Prinzenstr. 9/11, Do-Mitte

Viktor Schanzer, a Jewish book and art dealer from Witonerici or Witanowice in Silesia, came to Dortmund around 1877. Here, he soon became an important member of the Dortmund newspaper sector. Among other things, he bought up a local newspaper in 1877, which from 1895 onwards appeared under the name “Dortmunder Tageblatt”.

With his wife Mathilde (who died before 1938), Viktor had six children: Helma, Julius, Alice, Rudolf, Henriette and Susanne. Helma and Alice lived the whole of their lives with Viktor.

After studying – he was a qualified music teacher and master violinist – Julius worked as a self-employed music teacher and also as an instructor at the City Conservatoire. In 1938, he went back to live with his father and sisters at Prinzenstrasse 9/11. In the same year, he was detained briefly in Sachsenhausen concentration camp in the wake of the “Pogrom night”.

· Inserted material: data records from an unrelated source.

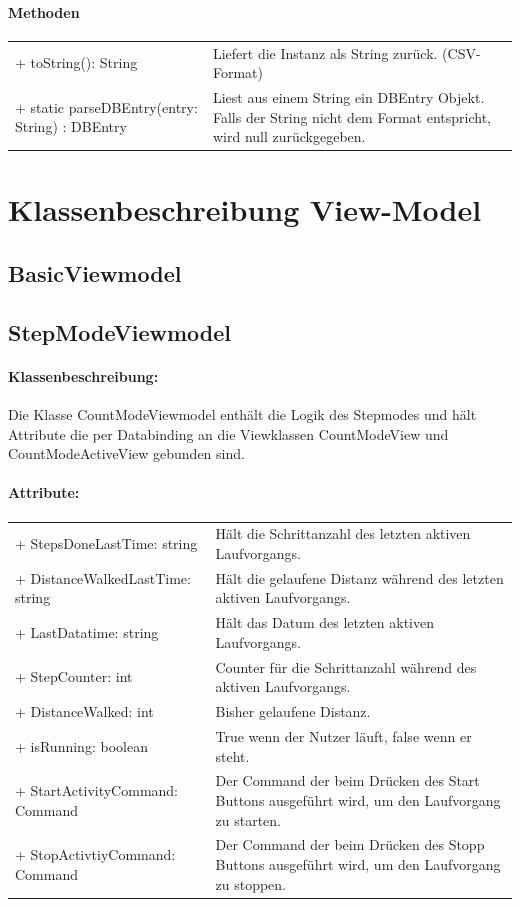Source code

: \documentclass[a4paper,12pt]{article}
\begin{document}
	 \paragraph{Methoden}
	 \begin{tabular}{p{7cm}p{10cm}}
	 + toString(): String & Liefert die Instanz als String zurück. (\gls{CSV}-Format) \\
	 + static parseDBEntry(entry: String) : DBEntry & Liest aus einem String ein DBEntry Objekt. Falls der String nicht dem Format entspricht, wird null zurückgegeben. \\
	\end{tabular}
\section{Klassenbeschreibung View-Model}
\subsection{BasicViewmodel} %
\subsection{StepModeViewmodel}
\paragraph{Klassenbeschreibung:}
Die Klasse CountModeViewmodel enthält die Logik des Stepmodes  und hält Attribute die per Databinding an die Viewklassen CountModeView und CountModeActiveView gebunden sind. 
\paragraph{Attribute:}
\begin{tabular}{p{7cm}p{10cm}}
+ StepsDoneLastTime: string & Hält die Schrittanzahl des letzten aktiven Laufvorgangs. \\
+ DistanceWalkedLastTime: string & Hält die gelaufene Distanz während des letzten aktiven Laufvorgangs. \\
+ LastDatatime: string & Hält das Datum des letzten aktiven Laufvorgangs. \\
+ StepCounter: int & Counter für die Schrittanzahl während des aktiven Laufvorgangs. \\
+ DistanceWalked: int & Bisher gelaufene Distanz. \\
+ isRunning: boolean & True wenn der Nutzer läuft, false wenn er steht. \\
+ StartActivityCommand: Command & Der Command der beim Drücken des Start Buttons ausgeführt wird, um den Laufvorgang zu starten. \\
+ StopActivtiyCommand: Command & Der Command der beim Drücken des Stopp Buttons ausgeführt wird, um den Laufvorgang zu stoppen. \\
\end{tabular}
\end{document}

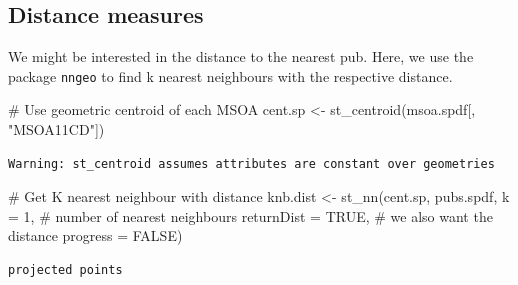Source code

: \documentclass[
  letterpaper,
  DIV=11,
  numbers=noendperiod]{scrreprt}
\newenvironment{Shaded}{\begin{snugshade}}{\end{snugshade}}
\newcommand{\AttributeTok}[1]{\textcolor[rgb]{0.40,0.45,0.13}{#1}}
\newcommand{\CommentTok}[1]{\textcolor[rgb]{0.37,0.37,0.37}{#1}}
\newcommand{\ConstantTok}[1]{\textcolor[rgb]{0.56,0.35,0.01}{#1}}
\newcommand{\DecValTok}[1]{\textcolor[rgb]{0.68,0.00,0.00}{#1}}
\newcommand{\FunctionTok}[1]{\textcolor[rgb]{0.28,0.35,0.67}{#1}}
\newcommand{\NormalTok}[1]{\textcolor[rgb]{0.00,0.23,0.31}{#1}}
\newcommand{\OtherTok}[1]{\textcolor[rgb]{0.00,0.23,0.31}{#1}}
\newcommand{\SpecialCharTok}[1]{\textcolor[rgb]{0.37,0.37,0.37}{#1}}
\newcommand{\StringTok}[1]{\textcolor[rgb]{0.13,0.47,0.30}{#1}}
\begin{document}
\hypertarget{distance-measures}{%
\subsection{Distance measures}\label{distance-measures}}

We might be interested in the distance to the nearest pub. Here, we use
the package \texttt{nngeo} to find k nearest neighbours with the
respective distance.

\begin{Shaded}
\begin{Highlighting}[]
\CommentTok{\# Use geometric centroid of each MSOA}
\NormalTok{cent.sp }\OtherTok{\textless{}{-}} \FunctionTok{st\_centroid}\NormalTok{(msoa.spdf[, }\StringTok{"MSOA11CD"}\NormalTok{])}
\end{Highlighting}
\end{Shaded}

\begin{verbatim}
Warning: st_centroid assumes attributes are constant over geometries
\end{verbatim}

\begin{Shaded}
\begin{Highlighting}[]
\CommentTok{\# Get K nearest neighbour with distance}
\NormalTok{knb.dist }\OtherTok{\textless{}{-}} \FunctionTok{st\_nn}\NormalTok{(cent.sp, }
\NormalTok{                  pubs.spdf,}
                  \AttributeTok{k =} \DecValTok{1}\NormalTok{,             }\CommentTok{\# number of nearest neighbours}
                  \AttributeTok{returnDist =} \ConstantTok{TRUE}\NormalTok{, }\CommentTok{\# we also want the distance}
                  \AttributeTok{progress =} \ConstantTok{FALSE}\NormalTok{)}
\end{Highlighting}
\end{Shaded}

\begin{verbatim}
projected points
\end{verbatim}

\begin{Shaded}
\end{Shaded}
\end{document}
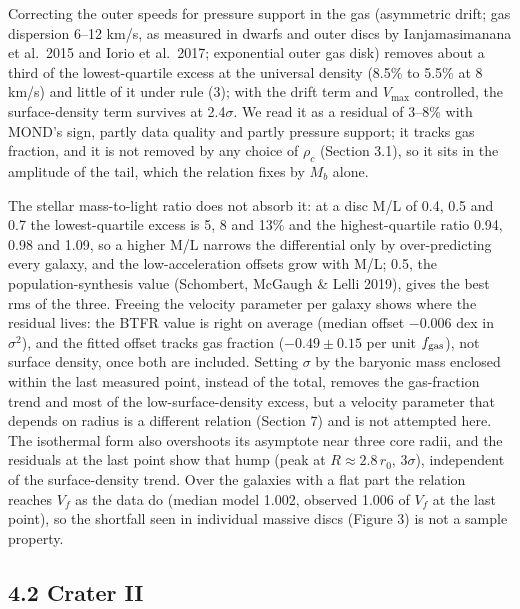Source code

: \documentclass[
  10pt,
]{article}
\begin{document}
Correcting the outer speeds for pressure support in the gas (asymmetric drift; gas dispersion 6--12 km/s, as measured in dwarfs and outer discs by Ianjamasimanana et al.~2015 and Iorio et al.~2017; exponential outer gas disk) removes about a third of the lowest-quartile excess at the universal density (8.5\% to 5.5\% at 8 km/s) and little of it under rule (3); with the drift term and $V_{\max}$ controlled, the surface-density term survives at 2.4$\sigma$. We read it as a residual of 3--8\% with MOND's sign, partly data quality and partly pressure support; it tracks gas fraction, and it is not removed by any choice of $\rho_c$ (Section 3.1), so it sits in the amplitude of the tail, which the relation fixes by $M_b$ alone.

The stellar mass-to-light ratio does not absorb it: at a disc M/L of 0.4, 0.5 and 0.7 the lowest-quartile excess is 5, 8 and 13\% and the highest-quartile ratio 0.94, 0.98 and 1.09, so a higher M/L narrows the differential only by over-predicting every galaxy, and the low-acceleration offsets grow with M/L; 0.5, the population-synthesis value (Schombert, McGaugh \& Lelli 2019), gives the best rms of the three. Freeing the velocity parameter per galaxy shows where the residual lives: the BTFR value is right on average (median offset $-0.006$ dex in $\sigma^2$), and the fitted offset tracks gas fraction ($-0.49\pm0.15$ per unit $f_{\rm gas}$), not surface density, once both are included. Setting $\sigma$ by the baryonic mass enclosed within the last measured point, instead of the total, removes the gas-fraction trend and most of the low-surface-density excess, but a velocity parameter that depends on radius is a different relation (Section 7) and is not attempted here. The isothermal form also overshoots its asymptote near three core radii, and the residuals at the last point show that hump (peak at $R\approx2.8\,r_0$, $3\sigma$), independent of the surface-density trend. Over the galaxies with a flat part the relation reaches $V_f$ as the data do (median model 1.002, observed 1.006 of $V_f$ at the last point), so the shortfall seen in individual massive discs (Figure 3) is not a sample property.


\subsection{4.2 Crater II}
\end{document}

His two sisters entered the teaching profession, and in the 1920s and ‘30s taught at various schools in Dortmund, some of them Jewish. They provided financial support for their father Victor, who after 1933 was unemployed, and their brother Julius.

Following the sale of his newspaper to DDP in 1922, Viktor initially continued to work in the agency as a consultant. After the death of his wife Mathilde, he moved in 1938 into the former premises of the newspaper agency in Prinzenstrasse, which were still owned by him. Although according to an agreement, Viktor was supposed to sell the house and emigrate with his children, Viktor stayed in Dortmund. Three of his children – Rudolf, Henriette and Susanne – emigrated in the following year to the USA and the Netherlands, where they survived the Holocaust.

Helma, Alice and Julius, on the other hand, stayed behind in Germany and were deported in April 1942, first of all to the Zamosc ghetto and then from there to Sobibor or Belzec extermination camp, where they were ultimately murdered.

In the summer of the same year, Viktor Schanzer was sent at the advanced age of 82 to Theresienstadt concentration camp, where he already died in October of unknown causes. The buildings at Prinzenstrasse 9/11 subsequently served as “Jew houses” and as a starting point for further transports to Zamosc. After 1945, Viktor, Alice and Helma Schanzer where officially declared dead.